We’ll cover Mike’s scathing analysis in the next post, but this isn’t about TheLadders.

This is about Can you stand out in the talent glut? By the time we got done with the webinar last week, lights seemed to flicker on in a lot of Harvard MBA heads: This ain’t rocket science.

So stick around. We’ll talk about the daunting challenges you face landing that next job, and we’ll talk about getting past them. (And you don’t have to be an MBA or a C-level exec to understand it.) You might be surprised at what works, but you probably already know what doesn’t.

(Anybody want to take a guess what our friend Mike calculated are the odds that a Ladders member will actually land a C-level job through TheLadders? Harvard folks who attended the webinar: Please keep it under your hat for just a little bit, and let others take a stab at Mike’s estimate!)

[UPDATE: For more audio from the Harvard Business School webinar, and for the odds of landing a C-level job through TheLadders, see TheLadders: A long-shot Powerball lottery tucked inside a well-oiled PR machine.]
  1. Hi,

    I liked you speech but it doesn’t appear to be all there and I would like to hear the end of it!



  2. Thanks, Terry, but the presentation was an hour long – far too much to post. I plan to post some additional clips that cover specific topics I’d like to discuss here on the blog.

  3. My guess at the odds. 100:1 no wait too high…. 500:1, nah.

    My guess 1000:1

    Heh, it’ll still probably be too low.

  4. It sounds like my situation, but at a different level. I am “old school”, where you went out to meet the people in charge when searching for a job. After a year of bull crap internet “tests” and applications that ask the same thing over and over I am changing my strategy to cornering the person in charge and letting them judge me rather than a HR paper pusher.
    I took my dad (who was visiting from out of town) along to a “computer interview” and when I left the interview he asked how it went. I told him they asked if I ever lied to him as a teenager. We got the biggest laugh out of that and I hope they don’t call me for a job!
    Businesses are missing out on some really talented people by herding them like cattle through a process they have been led to believe works.
    And they wonder where government leaders get their policies and practices.

  5. One’s ability to stand out from the crowd is in direct proportion to the size of the crowd. If you are no more than digital dregs in an Applicant Tracking System/Resume Datebase (Nick’s technical term for this is ‘swill pot’), your chances ain’t that hot.

  6. Is there a follow up audio to this. This only seems to be an excerpt.

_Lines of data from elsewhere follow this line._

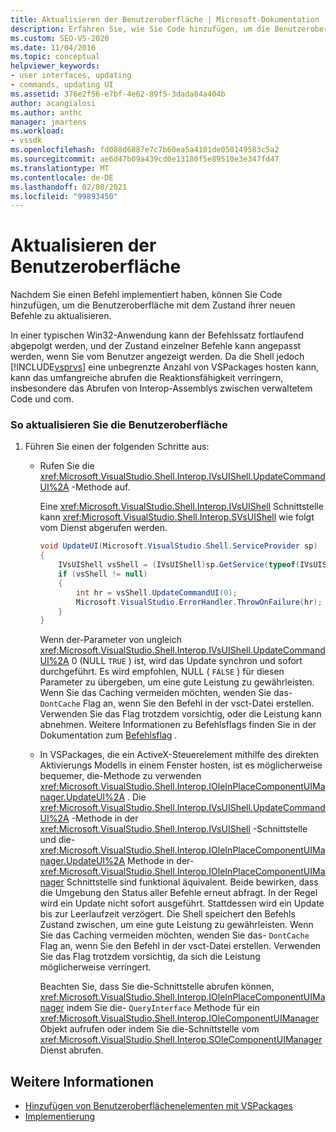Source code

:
 ```yaml
---
title: Aktualisieren der Benutzeroberfläche | Microsoft-Dokumentation
description: Erfahren Sie, wie Sie Code hinzufügen, um die Benutzeroberfläche zu aktualisieren, nachdem Sie einen neuen Befehl in Ihrem VSPackage implementiert haben.
ms.custom: SEO-VS-2020
ms.date: 11/04/2016
ms.topic: conceptual
helpviewer_keywords:
- user interfaces, updating
- commands, updating UI
ms.assetid: 376e2f56-e7bf-4e62-89f5-3dada84a404b
author: acangialosi
ms.author: anthc
manager: jmartens
ms.workload:
- vssdk
ms.openlocfilehash: fd088d6887e7c7b60ea5a4101de050149583c5a2
ms.sourcegitcommit: ae6d47b09a439cd0e13180f5e89510e3e347fd47
ms.translationtype: MT
ms.contentlocale: de-DE
ms.lasthandoff: 02/08/2021
ms.locfileid: "99893450"
---
```

# <a name="updating-the-user-interface"></a>Aktualisieren der Benutzeroberfläche
Nachdem Sie einen Befehl implementiert haben, können Sie Code hinzufügen, um die Benutzeroberfläche mit dem Zustand ihrer neuen Befehle zu aktualisieren.

 In einer typischen Win32-Anwendung kann der Befehlssatz fortlaufend abgepolgt werden, und der Zustand einzelner Befehle kann angepasst werden, wenn Sie vom Benutzer angezeigt werden. Da die Shell jedoch [!INCLUDE[vsprvs](../code-quality/includes/vsprvs_md.md)] eine unbegrenzte Anzahl von VSPackages hosten kann, kann das umfangreiche abrufen die Reaktionsfähigkeit verringern, insbesondere das Abrufen von Interop-Assemblys zwischen verwaltetem Code und com.

### <a name="to-update-the-ui"></a>So aktualisieren Sie die Benutzeroberfläche

1. Führen Sie einen der folgenden Schritte aus:

    - Rufen Sie die <xref:Microsoft.VisualStudio.Shell.Interop.IVsUIShell.UpdateCommandUI%2A> -Methode auf.

         Eine <xref:Microsoft.VisualStudio.Shell.Interop.IVsUIShell> Schnittstelle kann <xref:Microsoft.VisualStudio.Shell.Interop.SVsUIShell> wie folgt vom Dienst abgerufen werden.

        ```csharp
        void UpdateUI(Microsoft.VisualStudio.Shell.ServiceProvider sp)
        {
            IVsUIShell vsShell = (IVsUIShell)sp.GetService(typeof(IVsUIShell));
            if (vsShell != null)
            {
                int hr = vsShell.UpdateCommandUI(0);
                Microsoft.VisualStudio.ErrorHandler.ThrowOnFailure(hr);
            }
        }

        ```

         Wenn der-Parameter von ungleich <xref:Microsoft.VisualStudio.Shell.Interop.IVsUIShell.UpdateCommandUI%2A> 0 (NULL `TRUE` ) ist, wird das Update synchron und sofort durchgeführt. Es wird empfohlen, NULL ( `FALSE` ) für diesen Parameter zu übergeben, um eine gute Leistung zu gewährleisten. Wenn Sie das Caching vermeiden möchten, wenden Sie das- `DontCache` Flag an, wenn Sie den Befehl in der vsct-Datei erstellen. Verwenden Sie das Flag trotzdem vorsichtig, oder die Leistung kann abnehmen. Weitere Informationen zu Befehlsflags finden Sie in der Dokumentation zum [Befehlsflag](../extensibility/command-flag-element.md) .

    - In VSPackages, die ein ActiveX-Steuerelement mithilfe des direkten Aktivierungs Modells in einem Fenster hosten, ist es möglicherweise bequemer, die-Methode zu verwenden <xref:Microsoft.VisualStudio.Shell.Interop.IOleInPlaceComponentUIManager.UpdateUI%2A> . Die <xref:Microsoft.VisualStudio.Shell.Interop.IVsUIShell.UpdateCommandUI%2A> -Methode in der <xref:Microsoft.VisualStudio.Shell.Interop.IVsUIShell> -Schnittstelle und die- <xref:Microsoft.VisualStudio.Shell.Interop.IOleInPlaceComponentUIManager.UpdateUI%2A> Methode in der- <xref:Microsoft.VisualStudio.Shell.Interop.IOleInPlaceComponentUIManager> Schnittstelle sind funktional äquivalent. Beide bewirken, dass die Umgebung den Status aller Befehle erneut abfragt. In der Regel wird ein Update nicht sofort ausgeführt. Stattdessen wird ein Update bis zur Leerlaufzeit verzögert. Die Shell speichert den Befehls Zustand zwischen, um eine gute Leistung zu gewährleisten. Wenn Sie das Caching vermeiden möchten, wenden Sie das- `DontCache` Flag an, wenn Sie den Befehl in der vsct-Datei erstellen. Verwenden Sie das Flag trotzdem vorsichtig, da sich die Leistung möglicherweise verringert.

         Beachten Sie, dass Sie die-Schnittstelle abrufen können, <xref:Microsoft.VisualStudio.Shell.Interop.IOleInPlaceComponentUIManager> indem Sie die- `QueryInterface` Methode für ein <xref:Microsoft.VisualStudio.Shell.Interop.IOleComponentUIManager> Objekt aufrufen oder indem Sie die-Schnittstelle vom <xref:Microsoft.VisualStudio.Shell.Interop.SOleComponentUIManager> Dienst abrufen.

## <a name="see-also"></a>Weitere Informationen
- [Hinzufügen von Benutzeroberflächenelementen mit VSPackages](../extensibility/internals/how-vspackages-add-user-interface-elements.md)
- [Implementierung](../extensibility/internals/command-implementation.md)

  7. Hello, my name is Joseph Di Marco and I am retired from full time employment. However, I enjoy being active in the selling arena and am interested in your program.
    I have been successful in every area of employment and self employment, and would look forward to learning what it is you have to sell and to whom it is offered. I am very selective in what I choose to do, so if you would be interested in a person that demands success, please get back to me with your info.